Friday, September 12, 2014

Mummy's Shrinking

Emerson slept from 815pm-3am! It was glorious. He was only up for a few minutes, then went right back down until I had to wake him at 545am. I slept wonderfully. It was great. He napped from about 6-7pm. I ended up waking him up. We played for a bit before he had dinner and bath. It was a nice evening. Very mellow, which is how I like it. It was so chilly this morning! Emerson wore long sleeves and pants to daycare today. I wore boots over flip flops today. It’s a sad thought thinking summer is really over. Fall is my favorite time of year, so I don’t really mind, but I’m definitely not looking forward to winter and snow. I hate driving in it and I’ll be even more nervous with a baby in the car. I don’t care if it’s really cold this winter. I just hope it isn’t really snowy. I can’t stand when people beg and wish for snow either. I secretly think those people do it to be annoying. It’s okay to snow here and there, but wiping out days at a time because we’re all snowed in is ridiculous!

I’m so happy it’s the weekend! Emerson and I are meeting my friend tomorrow around 4pm. We’re all going shopping together. I have to pick up a baby shower gift, which I know I already mentioned yesterday. We’re also visiting Once Upon A Child. Emerson needs a jacket for these cold mornings. He doesn’t have one now and I’m sure he didn’t appreciate that this morning when it was so cold out!

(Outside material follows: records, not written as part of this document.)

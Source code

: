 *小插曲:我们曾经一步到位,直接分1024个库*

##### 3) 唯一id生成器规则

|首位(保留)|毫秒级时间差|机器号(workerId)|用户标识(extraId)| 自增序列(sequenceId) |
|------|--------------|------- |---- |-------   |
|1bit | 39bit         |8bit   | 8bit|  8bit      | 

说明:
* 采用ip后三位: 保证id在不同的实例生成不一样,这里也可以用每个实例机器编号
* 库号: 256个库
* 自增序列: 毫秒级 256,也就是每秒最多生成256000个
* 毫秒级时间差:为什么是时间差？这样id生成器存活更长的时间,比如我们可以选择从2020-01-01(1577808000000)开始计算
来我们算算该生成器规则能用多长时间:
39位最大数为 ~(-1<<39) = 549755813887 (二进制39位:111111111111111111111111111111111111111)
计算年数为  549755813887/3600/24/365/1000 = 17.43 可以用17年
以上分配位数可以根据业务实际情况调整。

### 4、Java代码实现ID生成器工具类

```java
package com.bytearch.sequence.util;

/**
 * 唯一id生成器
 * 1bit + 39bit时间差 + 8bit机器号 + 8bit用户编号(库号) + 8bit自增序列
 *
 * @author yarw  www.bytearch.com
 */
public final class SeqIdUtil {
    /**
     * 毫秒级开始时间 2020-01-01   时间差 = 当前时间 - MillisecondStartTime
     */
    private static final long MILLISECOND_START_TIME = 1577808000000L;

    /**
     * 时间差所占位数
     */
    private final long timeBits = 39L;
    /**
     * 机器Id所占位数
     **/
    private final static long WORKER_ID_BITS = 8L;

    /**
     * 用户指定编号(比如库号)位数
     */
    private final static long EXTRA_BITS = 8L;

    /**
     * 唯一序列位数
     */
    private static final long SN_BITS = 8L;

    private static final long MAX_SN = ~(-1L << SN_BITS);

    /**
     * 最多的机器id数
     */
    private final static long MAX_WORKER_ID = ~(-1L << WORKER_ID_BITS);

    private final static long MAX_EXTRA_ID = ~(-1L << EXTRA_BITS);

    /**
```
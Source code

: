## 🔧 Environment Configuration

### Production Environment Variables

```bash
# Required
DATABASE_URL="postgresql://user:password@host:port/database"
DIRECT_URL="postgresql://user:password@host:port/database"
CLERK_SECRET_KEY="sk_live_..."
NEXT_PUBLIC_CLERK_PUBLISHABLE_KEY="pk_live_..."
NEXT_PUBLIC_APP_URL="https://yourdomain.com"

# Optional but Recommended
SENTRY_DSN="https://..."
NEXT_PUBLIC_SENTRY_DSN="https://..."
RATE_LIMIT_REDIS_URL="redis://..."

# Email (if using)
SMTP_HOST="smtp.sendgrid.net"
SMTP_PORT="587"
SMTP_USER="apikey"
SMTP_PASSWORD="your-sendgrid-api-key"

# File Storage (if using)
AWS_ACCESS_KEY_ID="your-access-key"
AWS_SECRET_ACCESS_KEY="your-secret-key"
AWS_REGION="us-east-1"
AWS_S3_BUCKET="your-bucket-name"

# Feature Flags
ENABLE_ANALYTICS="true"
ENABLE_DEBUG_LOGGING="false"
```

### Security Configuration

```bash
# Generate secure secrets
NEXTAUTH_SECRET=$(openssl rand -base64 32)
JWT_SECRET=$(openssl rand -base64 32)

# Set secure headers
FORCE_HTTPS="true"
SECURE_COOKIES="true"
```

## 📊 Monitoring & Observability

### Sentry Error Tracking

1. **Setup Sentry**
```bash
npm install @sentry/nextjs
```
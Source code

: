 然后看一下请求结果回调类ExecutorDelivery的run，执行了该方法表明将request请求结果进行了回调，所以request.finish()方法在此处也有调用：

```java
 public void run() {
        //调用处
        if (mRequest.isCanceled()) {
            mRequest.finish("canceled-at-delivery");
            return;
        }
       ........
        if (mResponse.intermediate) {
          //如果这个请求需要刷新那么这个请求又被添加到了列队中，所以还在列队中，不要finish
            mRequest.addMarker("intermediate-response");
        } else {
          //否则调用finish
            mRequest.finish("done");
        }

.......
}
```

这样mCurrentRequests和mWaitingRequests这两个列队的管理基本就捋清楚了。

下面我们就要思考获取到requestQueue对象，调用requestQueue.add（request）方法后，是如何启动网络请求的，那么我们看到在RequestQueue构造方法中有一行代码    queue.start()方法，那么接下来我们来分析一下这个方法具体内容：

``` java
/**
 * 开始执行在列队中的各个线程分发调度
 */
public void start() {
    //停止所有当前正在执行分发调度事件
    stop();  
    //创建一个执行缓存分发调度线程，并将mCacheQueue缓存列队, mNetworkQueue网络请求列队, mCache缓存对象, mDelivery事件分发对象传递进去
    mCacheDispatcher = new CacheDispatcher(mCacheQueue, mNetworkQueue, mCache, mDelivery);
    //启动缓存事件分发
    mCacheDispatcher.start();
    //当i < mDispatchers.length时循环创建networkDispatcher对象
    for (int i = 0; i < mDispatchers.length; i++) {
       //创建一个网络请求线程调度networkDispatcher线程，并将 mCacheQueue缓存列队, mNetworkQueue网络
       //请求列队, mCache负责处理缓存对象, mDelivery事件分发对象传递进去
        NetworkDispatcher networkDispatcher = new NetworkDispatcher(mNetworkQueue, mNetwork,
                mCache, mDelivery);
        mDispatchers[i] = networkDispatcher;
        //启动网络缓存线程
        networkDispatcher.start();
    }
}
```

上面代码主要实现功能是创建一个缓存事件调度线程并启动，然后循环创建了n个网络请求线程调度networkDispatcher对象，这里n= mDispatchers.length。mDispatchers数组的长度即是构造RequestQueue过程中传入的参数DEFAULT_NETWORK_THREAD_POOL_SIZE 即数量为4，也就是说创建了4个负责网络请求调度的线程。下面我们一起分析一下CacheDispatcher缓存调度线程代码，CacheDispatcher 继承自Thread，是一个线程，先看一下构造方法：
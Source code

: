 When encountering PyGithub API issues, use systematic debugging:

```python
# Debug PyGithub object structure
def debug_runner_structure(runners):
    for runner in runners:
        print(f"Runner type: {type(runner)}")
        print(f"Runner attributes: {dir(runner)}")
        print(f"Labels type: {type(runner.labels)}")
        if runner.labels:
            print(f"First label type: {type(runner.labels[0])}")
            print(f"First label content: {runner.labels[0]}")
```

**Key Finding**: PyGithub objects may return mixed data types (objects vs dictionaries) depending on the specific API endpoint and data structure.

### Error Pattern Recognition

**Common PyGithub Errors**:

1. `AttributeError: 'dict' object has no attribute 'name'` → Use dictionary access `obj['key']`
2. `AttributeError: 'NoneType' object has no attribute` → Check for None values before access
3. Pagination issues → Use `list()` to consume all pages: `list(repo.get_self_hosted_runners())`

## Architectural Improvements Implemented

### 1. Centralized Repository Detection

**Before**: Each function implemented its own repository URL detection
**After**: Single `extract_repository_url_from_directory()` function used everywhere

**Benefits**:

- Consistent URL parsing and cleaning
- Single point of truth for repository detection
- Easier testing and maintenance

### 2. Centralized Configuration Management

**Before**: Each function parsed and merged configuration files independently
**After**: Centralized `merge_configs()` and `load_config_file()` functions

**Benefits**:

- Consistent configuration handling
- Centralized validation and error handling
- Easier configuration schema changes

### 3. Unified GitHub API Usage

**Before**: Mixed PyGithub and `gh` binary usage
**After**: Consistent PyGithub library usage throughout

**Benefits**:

I had such a hard time finding something to wear this morning. I never really talk about this because I think people will read it and think I’m just being annoying. Then again, this is my blog and I should be able to be open and write what I want. I’m not trying to make people feel bad, or anything like that. It’s purely the truth. I have absolutely no clothing that fits me anymore. I weighed myself on Monday. I was 112lbs. I am NOT complaining because I dreamed, wished, prayed, and busted my ass for years to never even be this weight. To be it now is an absolute Godsend, but it’s a bit different because I’m not going out, dressing up, buying clothes, etc. All I wanted before was to be able to walk into a store, pick up anything, have it fit, and actually look good. I feel like I have that now, but I can’t execute the latter part because priorities are just different, which isn’t a bad thing. It’s just different to finally have the body I’ve always wanted (plus big boobs), but to not really enjoy it?? I don’t know if ENJOY is the proper term either. It’s just different because I don’t really care about looking cute, or anything like that.

Anyway, everything is huge on me. While I was pregnant, I cleaned out all of my closets and got rid of all of my smaller jeans, tops, etc. I never thought I’d ever be able to fit such small sizes, especially after having a baby. I regret that so much now! I wish I had all of those clothes to go through now. I ended up settling on a pair of jeggings that are still a bit big, but fit better than the actual jeans I have in my closet. I paired that with a dress that is ridiculously too big on my waist. I threw a scarf on top of it to help disguise how big the dress actually is. I guess it looks okay enough. I just think it would be MORE FUN to be this size/weight if I had clothes to choose from that actually fit me. I’m wearing jeans that are up to 3 sizes too big! Also, I have such anxiety about gaining a ton of weight back after I’m done breastfeeding. It really scares me. I don’t care who has an opinion over this blog entry either. I know I’m probably getting many eye rolls from people who have yet to lose the baby weight from ten years ago. This is something I battle and struggle with. Weight has never been a very easy thing for me. I don’t think a lot of people know that because it isn’t something I address very often. It’s real though. I don’t want to end up packing on 30lbs. I still haven’t figured out how to work exercise into my regime. I’ve started to eat A LOT healthier, which is half the battle. I’m trying to prepare my body for the shock of a life. Emerson is going to be 8 months in a couple of weeks. I plan on weaning most of these feedings at 1 year. I’ll keep the nighttime feedings, but all of these extra calories I’m burning is going to severely decrease. I guess I’ll cross that bridge when I get there, but it does suck to feel like a slob/bum every single day because my clothes fit so terribly. I don’t have much room in the budget to correct that either. We’ll see how it works over the next few weeks.